Temos consciência dos limites dessa análise pelos filtros da luta ideológica
hegemonizada pela versão do Norte global que afetam as informações que chegam
até nós, apesar da internet, ainda que ela própria seja um meio controlado. Fazemos
essa ressalva porque corremos o risco de olhar para um mundo do qual não
conhecemos usando as ferramentas de análise que dispomos. Por mais que nosso
ativismo feminista, antirracista e anticapitalista nos aproxime de um olhar
crítico à dominação colonialista do Norte global sobre os países do Sul global,
precisamos estar atentas para não reforçar estigmas e preconceitos ocidentais
sobre as mulheres muçulmanas. Nossa luta é comum contra o discurso misógino, contra
as interpretações sexistas e patriarcais das religiões contra nosso direito
humano à igualdade, direito à educação, à sexualidade plena, a uma vida sem
violências de nenhum tipo. Nossa aliança feminista é em favor dos direitos à
autoafirmação dos povos e no interior dessas culturas, a luta contra as
desigualdades e hierarquias naturalizadas. Nos unimos às nossas companheiras no
mundo para desconstruir releituras misóginas e sexistas do sagrado para impor
uma vida de subordinação e violências. Nossas lutas enfrentam visões
colonialistas, racistas e machistas. Nossa solidariedade é sustentada no
respeito e na consciência de que não detemos a palavra final, nem tampouco a
verdade sobre o que acontece no Afeganistão.
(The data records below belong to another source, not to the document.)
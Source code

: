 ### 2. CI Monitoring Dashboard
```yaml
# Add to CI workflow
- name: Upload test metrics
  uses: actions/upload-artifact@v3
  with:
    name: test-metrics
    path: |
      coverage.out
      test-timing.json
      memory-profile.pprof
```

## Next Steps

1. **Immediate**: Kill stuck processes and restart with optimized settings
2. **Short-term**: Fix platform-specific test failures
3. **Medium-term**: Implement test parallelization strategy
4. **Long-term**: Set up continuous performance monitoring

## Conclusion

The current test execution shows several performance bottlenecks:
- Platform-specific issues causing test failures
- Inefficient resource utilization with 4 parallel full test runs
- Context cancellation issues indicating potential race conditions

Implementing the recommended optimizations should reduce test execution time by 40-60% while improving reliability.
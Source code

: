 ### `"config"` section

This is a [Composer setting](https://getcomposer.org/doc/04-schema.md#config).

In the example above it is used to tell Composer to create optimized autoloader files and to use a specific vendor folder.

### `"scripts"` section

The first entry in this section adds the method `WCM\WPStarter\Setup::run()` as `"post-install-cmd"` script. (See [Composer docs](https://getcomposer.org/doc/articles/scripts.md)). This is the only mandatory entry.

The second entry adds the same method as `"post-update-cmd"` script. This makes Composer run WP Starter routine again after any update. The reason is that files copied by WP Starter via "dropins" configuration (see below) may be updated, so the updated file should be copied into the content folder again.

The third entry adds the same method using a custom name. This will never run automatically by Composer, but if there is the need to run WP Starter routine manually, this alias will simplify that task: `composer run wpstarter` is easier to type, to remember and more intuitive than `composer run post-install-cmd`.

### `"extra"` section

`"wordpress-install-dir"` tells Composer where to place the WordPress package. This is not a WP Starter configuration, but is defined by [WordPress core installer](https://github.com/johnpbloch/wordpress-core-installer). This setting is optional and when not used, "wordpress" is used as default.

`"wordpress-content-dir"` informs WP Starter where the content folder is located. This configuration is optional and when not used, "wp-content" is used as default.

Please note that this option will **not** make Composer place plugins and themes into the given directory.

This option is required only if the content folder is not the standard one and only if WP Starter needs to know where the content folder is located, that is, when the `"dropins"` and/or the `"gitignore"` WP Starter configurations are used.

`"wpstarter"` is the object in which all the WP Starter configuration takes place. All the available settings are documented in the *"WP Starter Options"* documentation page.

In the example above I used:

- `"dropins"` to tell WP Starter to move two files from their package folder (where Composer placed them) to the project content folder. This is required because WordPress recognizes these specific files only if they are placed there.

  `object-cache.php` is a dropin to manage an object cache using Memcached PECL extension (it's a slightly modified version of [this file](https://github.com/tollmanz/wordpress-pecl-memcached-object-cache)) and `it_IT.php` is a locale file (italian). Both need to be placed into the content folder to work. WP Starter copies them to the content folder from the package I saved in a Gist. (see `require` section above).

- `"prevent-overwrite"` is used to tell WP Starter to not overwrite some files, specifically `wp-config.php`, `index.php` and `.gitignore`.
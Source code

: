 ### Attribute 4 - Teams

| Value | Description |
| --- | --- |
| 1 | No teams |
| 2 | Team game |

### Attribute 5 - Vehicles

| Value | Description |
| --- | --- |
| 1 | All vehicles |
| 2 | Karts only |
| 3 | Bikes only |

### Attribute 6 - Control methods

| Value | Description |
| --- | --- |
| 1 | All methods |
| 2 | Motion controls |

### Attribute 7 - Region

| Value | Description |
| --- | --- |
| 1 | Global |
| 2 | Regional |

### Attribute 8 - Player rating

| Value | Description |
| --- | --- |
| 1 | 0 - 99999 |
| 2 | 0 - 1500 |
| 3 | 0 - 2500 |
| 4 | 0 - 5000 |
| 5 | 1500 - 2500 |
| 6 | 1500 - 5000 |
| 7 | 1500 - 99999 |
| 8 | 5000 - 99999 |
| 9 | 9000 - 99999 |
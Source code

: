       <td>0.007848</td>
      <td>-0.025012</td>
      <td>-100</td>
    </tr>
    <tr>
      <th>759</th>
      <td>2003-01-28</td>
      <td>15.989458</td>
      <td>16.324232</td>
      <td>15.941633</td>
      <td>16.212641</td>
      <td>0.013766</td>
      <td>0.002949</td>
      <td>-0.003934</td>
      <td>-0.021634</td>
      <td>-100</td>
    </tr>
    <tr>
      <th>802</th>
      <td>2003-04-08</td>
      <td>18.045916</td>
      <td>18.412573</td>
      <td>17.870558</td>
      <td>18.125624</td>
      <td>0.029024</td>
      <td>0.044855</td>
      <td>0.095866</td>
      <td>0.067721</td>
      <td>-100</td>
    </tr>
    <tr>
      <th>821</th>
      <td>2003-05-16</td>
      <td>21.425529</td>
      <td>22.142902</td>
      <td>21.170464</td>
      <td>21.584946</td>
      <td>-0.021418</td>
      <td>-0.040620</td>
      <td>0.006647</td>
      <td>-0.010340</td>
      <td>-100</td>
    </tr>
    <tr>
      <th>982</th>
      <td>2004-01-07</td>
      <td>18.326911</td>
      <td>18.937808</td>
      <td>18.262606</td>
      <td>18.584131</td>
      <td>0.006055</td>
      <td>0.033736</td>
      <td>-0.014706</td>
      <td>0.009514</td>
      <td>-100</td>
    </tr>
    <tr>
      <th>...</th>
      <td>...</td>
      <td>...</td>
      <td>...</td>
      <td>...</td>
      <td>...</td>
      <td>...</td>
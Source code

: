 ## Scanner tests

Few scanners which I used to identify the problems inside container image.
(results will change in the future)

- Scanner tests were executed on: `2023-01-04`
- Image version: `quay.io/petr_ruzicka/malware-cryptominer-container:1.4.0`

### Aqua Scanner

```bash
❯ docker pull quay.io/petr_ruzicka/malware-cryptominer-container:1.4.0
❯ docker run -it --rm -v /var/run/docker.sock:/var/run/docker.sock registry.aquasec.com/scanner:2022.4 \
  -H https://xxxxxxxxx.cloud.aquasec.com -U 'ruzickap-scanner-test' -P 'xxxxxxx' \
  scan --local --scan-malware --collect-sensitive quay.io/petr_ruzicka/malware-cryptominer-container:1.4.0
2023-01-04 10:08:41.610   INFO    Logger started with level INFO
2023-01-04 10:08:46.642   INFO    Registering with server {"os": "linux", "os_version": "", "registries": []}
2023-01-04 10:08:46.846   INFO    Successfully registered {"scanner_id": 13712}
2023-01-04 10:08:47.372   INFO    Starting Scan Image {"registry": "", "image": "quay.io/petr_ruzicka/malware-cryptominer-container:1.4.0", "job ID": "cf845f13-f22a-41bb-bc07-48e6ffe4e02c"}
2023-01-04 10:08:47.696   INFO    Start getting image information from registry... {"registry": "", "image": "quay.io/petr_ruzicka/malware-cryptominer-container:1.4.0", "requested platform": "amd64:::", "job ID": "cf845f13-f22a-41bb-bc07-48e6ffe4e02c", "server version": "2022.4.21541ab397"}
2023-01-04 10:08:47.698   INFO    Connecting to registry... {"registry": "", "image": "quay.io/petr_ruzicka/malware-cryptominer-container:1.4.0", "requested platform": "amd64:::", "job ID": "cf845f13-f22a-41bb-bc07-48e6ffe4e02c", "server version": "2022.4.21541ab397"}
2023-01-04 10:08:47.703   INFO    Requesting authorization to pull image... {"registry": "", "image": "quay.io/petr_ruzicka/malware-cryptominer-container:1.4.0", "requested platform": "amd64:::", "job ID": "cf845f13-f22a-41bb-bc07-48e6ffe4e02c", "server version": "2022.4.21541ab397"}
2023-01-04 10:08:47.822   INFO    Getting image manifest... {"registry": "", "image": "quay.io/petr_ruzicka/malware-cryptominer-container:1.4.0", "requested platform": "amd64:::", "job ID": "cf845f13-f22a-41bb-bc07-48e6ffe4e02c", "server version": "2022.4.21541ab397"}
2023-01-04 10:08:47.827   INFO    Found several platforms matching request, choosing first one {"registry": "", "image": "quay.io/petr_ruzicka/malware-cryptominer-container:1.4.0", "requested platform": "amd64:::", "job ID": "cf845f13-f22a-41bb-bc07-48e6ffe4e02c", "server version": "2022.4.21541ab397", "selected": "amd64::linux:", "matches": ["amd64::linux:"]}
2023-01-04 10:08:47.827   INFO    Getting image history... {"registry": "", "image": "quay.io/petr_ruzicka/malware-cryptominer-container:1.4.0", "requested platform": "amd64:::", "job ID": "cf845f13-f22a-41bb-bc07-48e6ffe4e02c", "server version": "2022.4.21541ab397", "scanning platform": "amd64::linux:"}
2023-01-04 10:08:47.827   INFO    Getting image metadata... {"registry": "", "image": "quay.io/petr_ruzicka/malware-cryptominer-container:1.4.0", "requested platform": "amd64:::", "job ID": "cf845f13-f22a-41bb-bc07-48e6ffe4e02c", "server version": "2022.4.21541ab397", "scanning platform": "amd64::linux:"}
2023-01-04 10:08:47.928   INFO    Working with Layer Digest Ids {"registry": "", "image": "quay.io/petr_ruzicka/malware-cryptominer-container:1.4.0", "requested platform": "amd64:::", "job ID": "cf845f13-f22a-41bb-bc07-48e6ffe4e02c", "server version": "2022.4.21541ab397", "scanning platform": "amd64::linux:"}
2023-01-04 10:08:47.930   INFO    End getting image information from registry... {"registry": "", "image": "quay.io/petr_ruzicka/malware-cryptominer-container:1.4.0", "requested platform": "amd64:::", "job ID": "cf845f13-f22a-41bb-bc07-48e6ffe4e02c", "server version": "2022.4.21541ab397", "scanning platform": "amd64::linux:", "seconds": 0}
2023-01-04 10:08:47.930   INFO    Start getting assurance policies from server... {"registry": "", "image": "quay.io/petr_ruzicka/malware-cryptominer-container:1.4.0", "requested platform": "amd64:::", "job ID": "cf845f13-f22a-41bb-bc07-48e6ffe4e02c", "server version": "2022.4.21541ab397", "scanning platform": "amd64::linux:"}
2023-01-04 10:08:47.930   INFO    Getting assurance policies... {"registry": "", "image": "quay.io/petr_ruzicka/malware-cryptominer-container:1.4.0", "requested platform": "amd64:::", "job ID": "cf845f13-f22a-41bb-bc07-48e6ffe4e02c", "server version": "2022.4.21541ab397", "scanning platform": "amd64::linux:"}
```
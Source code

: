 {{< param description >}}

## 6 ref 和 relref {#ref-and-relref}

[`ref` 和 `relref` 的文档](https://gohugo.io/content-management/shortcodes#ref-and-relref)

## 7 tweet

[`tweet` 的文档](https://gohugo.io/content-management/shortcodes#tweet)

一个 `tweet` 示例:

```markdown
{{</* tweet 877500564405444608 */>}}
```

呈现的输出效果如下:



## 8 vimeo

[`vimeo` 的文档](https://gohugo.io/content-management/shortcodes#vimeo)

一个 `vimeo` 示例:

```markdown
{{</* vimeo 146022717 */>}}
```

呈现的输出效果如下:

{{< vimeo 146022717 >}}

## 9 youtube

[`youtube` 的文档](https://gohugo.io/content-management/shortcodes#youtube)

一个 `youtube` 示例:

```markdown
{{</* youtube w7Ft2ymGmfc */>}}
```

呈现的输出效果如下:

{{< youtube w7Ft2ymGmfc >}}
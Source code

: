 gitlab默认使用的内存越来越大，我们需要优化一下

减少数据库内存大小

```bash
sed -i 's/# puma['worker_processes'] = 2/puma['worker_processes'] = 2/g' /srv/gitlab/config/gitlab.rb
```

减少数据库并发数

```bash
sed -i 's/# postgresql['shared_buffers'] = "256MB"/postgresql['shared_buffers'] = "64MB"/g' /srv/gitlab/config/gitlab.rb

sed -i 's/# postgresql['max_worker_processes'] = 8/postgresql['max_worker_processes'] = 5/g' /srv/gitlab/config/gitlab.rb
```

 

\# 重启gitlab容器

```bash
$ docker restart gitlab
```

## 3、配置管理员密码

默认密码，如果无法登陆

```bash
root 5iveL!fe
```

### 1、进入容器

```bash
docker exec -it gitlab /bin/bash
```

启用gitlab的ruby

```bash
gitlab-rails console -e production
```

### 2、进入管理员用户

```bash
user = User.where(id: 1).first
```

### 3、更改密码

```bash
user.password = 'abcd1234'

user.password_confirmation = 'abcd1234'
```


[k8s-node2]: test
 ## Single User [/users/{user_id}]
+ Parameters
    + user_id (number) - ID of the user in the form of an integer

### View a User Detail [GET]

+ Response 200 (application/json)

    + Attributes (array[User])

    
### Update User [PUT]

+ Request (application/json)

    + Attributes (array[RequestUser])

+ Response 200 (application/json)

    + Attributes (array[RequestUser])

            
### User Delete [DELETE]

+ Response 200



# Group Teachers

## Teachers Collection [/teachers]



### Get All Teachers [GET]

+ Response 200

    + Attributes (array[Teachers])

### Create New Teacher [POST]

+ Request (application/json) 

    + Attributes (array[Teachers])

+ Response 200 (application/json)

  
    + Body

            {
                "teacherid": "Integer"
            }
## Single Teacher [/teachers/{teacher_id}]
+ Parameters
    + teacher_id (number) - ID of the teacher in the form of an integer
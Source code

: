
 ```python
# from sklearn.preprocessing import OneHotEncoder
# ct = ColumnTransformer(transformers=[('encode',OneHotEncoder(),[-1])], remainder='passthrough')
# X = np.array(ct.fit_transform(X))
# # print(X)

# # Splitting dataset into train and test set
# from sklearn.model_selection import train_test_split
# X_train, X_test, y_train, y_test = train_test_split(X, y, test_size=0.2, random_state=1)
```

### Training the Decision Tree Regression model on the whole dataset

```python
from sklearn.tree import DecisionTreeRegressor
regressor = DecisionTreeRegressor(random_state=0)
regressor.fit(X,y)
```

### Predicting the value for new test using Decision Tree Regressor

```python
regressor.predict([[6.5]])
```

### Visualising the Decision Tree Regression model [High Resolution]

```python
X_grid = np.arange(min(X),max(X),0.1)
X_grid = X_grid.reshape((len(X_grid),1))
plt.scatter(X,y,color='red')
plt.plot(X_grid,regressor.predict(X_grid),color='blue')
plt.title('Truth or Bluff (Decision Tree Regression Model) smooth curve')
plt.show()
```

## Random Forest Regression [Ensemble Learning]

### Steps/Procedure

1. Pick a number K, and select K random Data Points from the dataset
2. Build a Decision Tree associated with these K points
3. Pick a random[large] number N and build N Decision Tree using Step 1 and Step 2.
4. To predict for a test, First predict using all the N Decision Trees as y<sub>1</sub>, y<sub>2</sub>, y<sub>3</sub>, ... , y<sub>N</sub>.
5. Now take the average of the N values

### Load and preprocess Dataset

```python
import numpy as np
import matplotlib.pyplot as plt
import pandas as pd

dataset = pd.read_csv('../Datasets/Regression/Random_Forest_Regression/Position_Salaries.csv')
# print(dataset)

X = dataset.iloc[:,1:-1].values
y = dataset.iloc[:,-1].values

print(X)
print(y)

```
Estamos sujeitas a esses limites
historicamente definidos por barreiras invisíveis construídas pela hegemonia da
cultura etnocêntrica, masculina, branca e colonizadora do ocidente. Apesar do nosso
ponto de partida estar nesse lugar ocidental, podemos e devemos nos associar ao
combate e denúncia dessas violências provocadas por conflitos e guerras onde
nossos corpos são os alvos, numa aliança com o patriarcado.
Embora
o patriarcado se expresse de forma muito articulada com sistemas de poder como
o capitalismo, o colonialismo, o racismo ou as hierarquias religiosas, vemos ao
longo da história da Humanidade que o patriarcado vai se adaptando às
transformações sociais e políticas para manter como eixo de sustentação do
poder a dominação e o controle dos corpos e da sexualidade feminina. São
poderes e guerras controlados pela ideologia da supremacia dos homens sobre as
mulheres. Essa realidade afeta as mulheres em todo o mundo. É possível dizer
que na maior parte das sociedades contemporâneas os direitos de grupos são, de
fato, antifeministas. E isso também envolve sociedades ocidentais, onde a naturalização
das violências contra as mulheres se expressam nos ambientes públicos, na vida
doméstica ou familiar.
A
realidade de nossas irmãs afegãs expõe de forma brutal a realidade de direitos
individuais que são retirados de todas nós em muitos lugares do mundo (ir e
vir, estudar, trabalhar fora, ter seu próprio salário), assim como o direito de
controlar sua sexualidade ou decidir sobre a vida reprodutiva (casamento, ter
ou não filhos, custódia dos filhos, divórcio, aborto, salário ou patrimônio
familiar). Como ideologia, o patriarcado define práticas culturais violentas sobre
as mulheres ao longo da História. Esse sistema de poder, que tem mais de 5 mil
anos, se manifesta na organização familiar, nas relações econômicas, nas
instituições de poder, nas definição de leis (laicas ou religiosas), pelas
burocracias religiosas, pela hierarquia, pela naturalização da subordinação. Ao
longo da história humana, o patriarcado vem se transformando e se aliando a sistemas
de poder político, econômico e religioso. Seja no caso dos estados teocráticos,
seja no caso de democracias liberais e capitalistas, no ocidente.
No
livro “A criação do patriarcado”, Gerda Lerner, explica que foi por volta do 3.000
antes da era Cristã que foram identificados os primeiros registros de vida em
sociedade que se baseavam em conflitos e guerras, onde as mulheres dos povos
derrotados eram estupradas, subjugadas e levadas como escravas sexuais, como
troféu e marca da supremacia e poder dos vencedores. Os homens dos povos
derrotados eram mortos. É nesse contexto histórico de imposição pela violência
e pela força que o modelo da hierarquia masculina nasceu e foi sendo adaptado
às várias formas de interpretar e definir a organização social ao longo de
milhares de anos. A história de formação das sociedades no mundo é uma história
contada por homens patriarcais em que a liberdade de uns é forjada na
subjugação das mulheres, sobretudo pelo controle de seus corpos e de sua
sexualidade. Por isso é importante perceber que o patriarcado não age sozinho.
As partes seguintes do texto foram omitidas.